From Judith McDaniel
It’s not a new concept, lifelong learning. Before formal education, before public schools became responsible for “socializing” the young, lifelong learning was the only kind of learning. When our ancestors needed to do something, they learned how. Whether it was how to cross the prairie in a covered wagon, how to cut down an impossibly large tree in order to farm the land, they learned. Sometimes the learning came from books, but more often it was a function of talking to someone who knew, someone who had “done it,” or just figuring it out by trial and error.
Today, lifelong learning is becoming a commodity. Universities are using it to raise their tuition pools. Businesses are using it to convince workers that job training can benefit workers personally.
But I don’t want to lose track of the fact that most of us continue to learn throughout our lives—not for credit or salary increments—but because we are curious. Basic curiosity is the driver behind many things. Inventions. Gossip (he did what? why do you think?). And learning. Sometimes it is learning of the “how can I?” which is similar to invention. But more often, it is learning about how others lived or are living their lives.
I have college students (18-21 year old range) who are equally fascinated with Medea’s predicament as Euripides presents it, with Clarissa Dalloway’s truncated choices as Virginia Woolf presents them, and with society’s failure to support our children as dozens of novelists and poets present this issue—now and in the past.
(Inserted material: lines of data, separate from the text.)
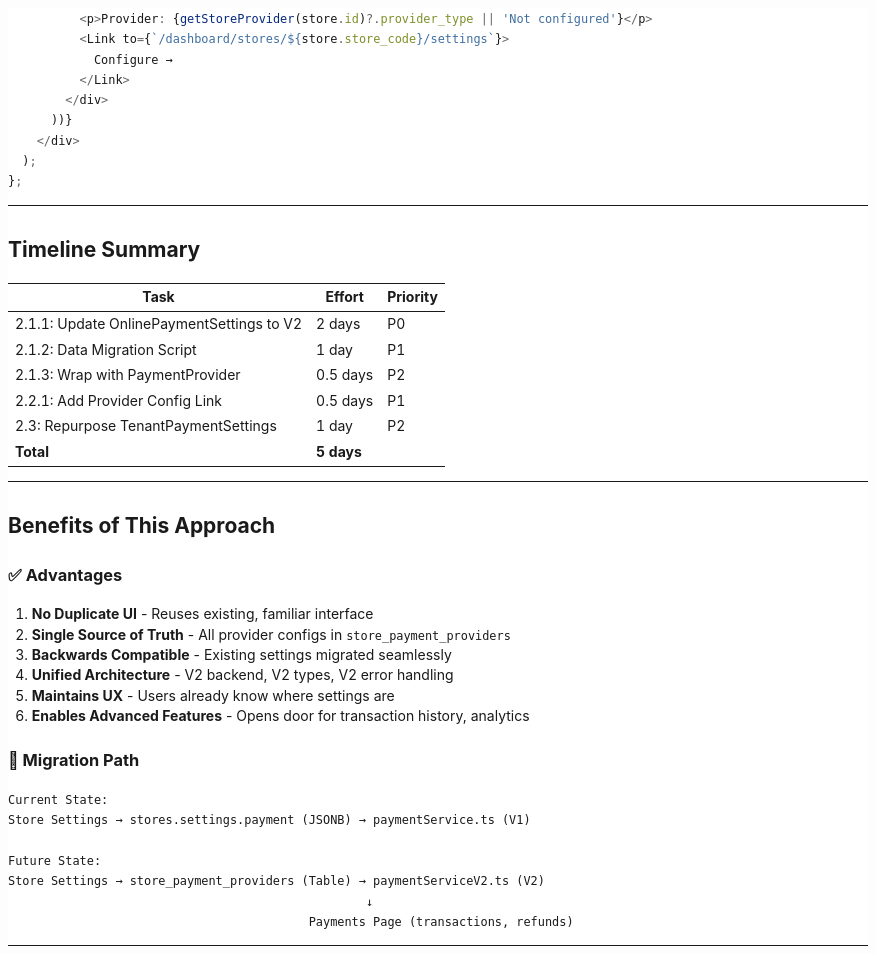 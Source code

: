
 ```typescript
          <p>Provider: {getStoreProvider(store.id)?.provider_type || 'Not configured'}</p>
          <Link to={`/dashboard/stores/${store.store_code}/settings`}>
            Configure →
          </Link>
        </div>
      ))}
    </div>
  );
};
```

---

## Timeline Summary

| Task | Effort | Priority |
|------|--------|----------|
| 2.1.1: Update OnlinePaymentSettings to V2 | 2 days | P0 |
| 2.1.2: Data Migration Script | 1 day | P1 |
| 2.1.3: Wrap with PaymentProvider | 0.5 days | P2 |
| 2.2.1: Add Provider Config Link | 0.5 days | P1 |
| 2.3: Repurpose TenantPaymentSettings | 1 day | P2 |
| **Total** | **5 days** | |

---

## Benefits of This Approach

### ✅ Advantages

1. **No Duplicate UI** - Reuses existing, familiar interface
2. **Single Source of Truth** - All provider configs in `store_payment_providers`
3. **Backwards Compatible** - Existing settings migrated seamlessly
4. **Unified Architecture** - V2 backend, V2 types, V2 error handling
5. **Maintains UX** - Users already know where settings are
6. **Enables Advanced Features** - Opens door for transaction history, analytics

### 🔄 Migration Path

```
Current State:
Store Settings → stores.settings.payment (JSONB) → paymentService.ts (V1)

Future State:
Store Settings → store_payment_providers (Table) → paymentServiceV2.ts (V2)
                                                  ↓
                                          Payments Page (transactions, refunds)
```

--- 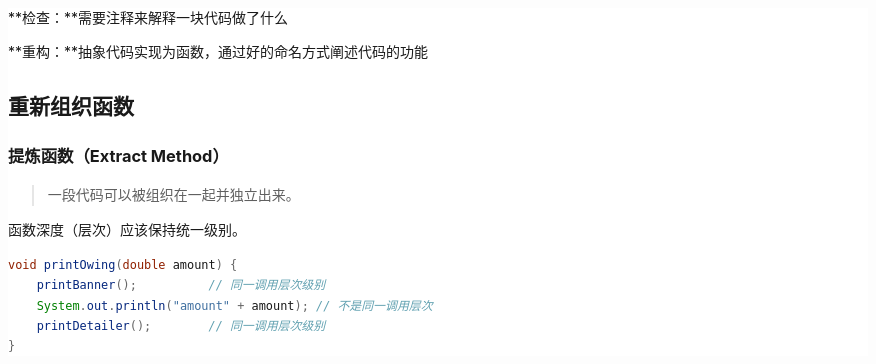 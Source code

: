 **检查：**需要注释来解释一块代码做了什么

**重构：**抽象代码实现为函数，通过好的命名方式阐述代码的功能



## 重新组织函数

### 提炼函数（Extract Method）

> 一段代码可以被组织在一起并独立出来。

函数深度（层次）应该保持统一级别。

```java
void printOwing(double amount) {
    printBanner(); 			// 同一调用层次级别
   	System.out.println("amount" + amount); // 不是同一调用层次
    printDetailer();		// 同一调用层次级别
}
```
And why wouldn’t they be fascinated? After all, they are learning about human emotions, human responses, human limitations. This is not a curiosity that is going to diminish when they leave the university for the “real” world.
So why shouldn’t we all have access to a similar forum for discovery? What might that look like? I think it would have a common reading or source of knowledge, the chance to exchange ideas and opinions with others who are exploring the same text or issue, and guidance by a facilitator who has expertise in this area.
What do you think?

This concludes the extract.